What the task asks —
A faithful copy of the listing below is needed, with its pictures left out.

Provided information —
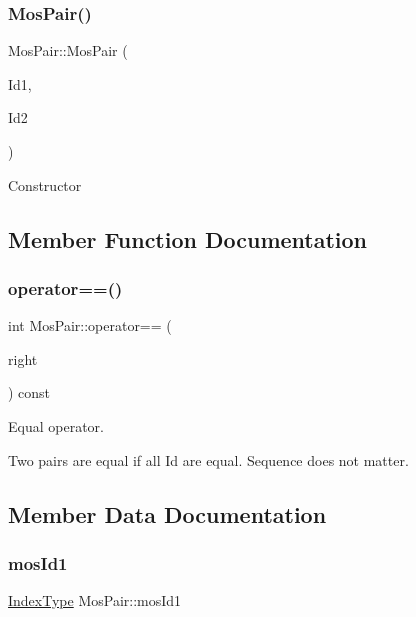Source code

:\subsubsection{\texorpdfstring{Mos\+Pair()}{MosPair()}}
{\footnotesize\ttfamily Mos\+Pair\+::\+Mos\+Pair (\begin{DoxyParamCaption}\item[{\hyperlink{type_8h_a581e8093e28e7362f2b6937296190676}{Index\+Type}}]{Id1,  }\item[{\hyperlink{type_8h_a581e8093e28e7362f2b6937296190676}{Index\+Type}}]{Id2 }\end{DoxyParamCaption})\hspace{0.3cm}{\ttfamily [inline]}}

Constructor 

\subsection{Member Function Documentation}
\mbox{\label{structMosPair_aa05c9ae0a9b07420afbb8fc400e45a26}} 
\subsubsection{\texorpdfstring{operator==()}{operator==()}}
{\footnotesize\ttfamily int Mos\+Pair\+::operator== (\begin{DoxyParamCaption}\item[{const \hyperlink{structMosPair}{Mos\+Pair} \&}]{right }\end{DoxyParamCaption}) const\hspace{0.3cm}{\ttfamily [inline]}}

Equal operator.

Two pairs are equal if all Id are equal. Sequence does not matter. 

\subsection{Member Data Documentation}
\mbox{\label{structMosPair_a3a76ccc5aee43e44c96068163f42b5c8}} 
\subsubsection{\texorpdfstring{mos\+Id1}{mosId1}}
{\footnotesize\ttfamily \hyperlink{type_8h_a581e8093e28e7362f2b6937296190676}{Index\+Type} Mos\+Pair\+::mos\+Id1}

Response to this task —
Source code

:\subsubsection{\texorpdfstring{Mos\+Pair()}{MosPair()}}
{\footnotesize\ttfamily Mos\+Pair\+::\+Mos\+Pair (\begin{DoxyParamCaption}\item[{\hyperlink{type_8h_a581e8093e28e7362f2b6937296190676}{Index\+Type}}]{Id1,  }\item[{\hyperlink{type_8h_a581e8093e28e7362f2b6937296190676}{Index\+Type}}]{Id2 }\end{DoxyParamCaption})\hspace{0.3cm}{\ttfamily [inline]}}

Constructor 

\subsection{Member Function Documentation}
\mbox{\label{structMosPair_aa05c9ae0a9b07420afbb8fc400e45a26}} 
\subsubsection{\texorpdfstring{operator==()}{operator==()}}
{\footnotesize\ttfamily int Mos\+Pair\+::operator== (\begin{DoxyParamCaption}\item[{const \hyperlink{structMosPair}{Mos\+Pair} \&}]{right }\end{DoxyParamCaption}) const\hspace{0.3cm}{\ttfamily [inline]}}

Equal operator.

Two pairs are equal if all Id are equal. Sequence does not matter. 

\subsection{Member Data Documentation}
\mbox{\label{structMosPair_a3a76ccc5aee43e44c96068163f42b5c8}} 
\subsubsection{\texorpdfstring{mos\+Id1}{mosId1}}
{\footnotesize\ttfamily \hyperlink{type_8h_a581e8093e28e7362f2b6937296190676}{Index\+Type} Mos\+Pair\+::mos\+Id1}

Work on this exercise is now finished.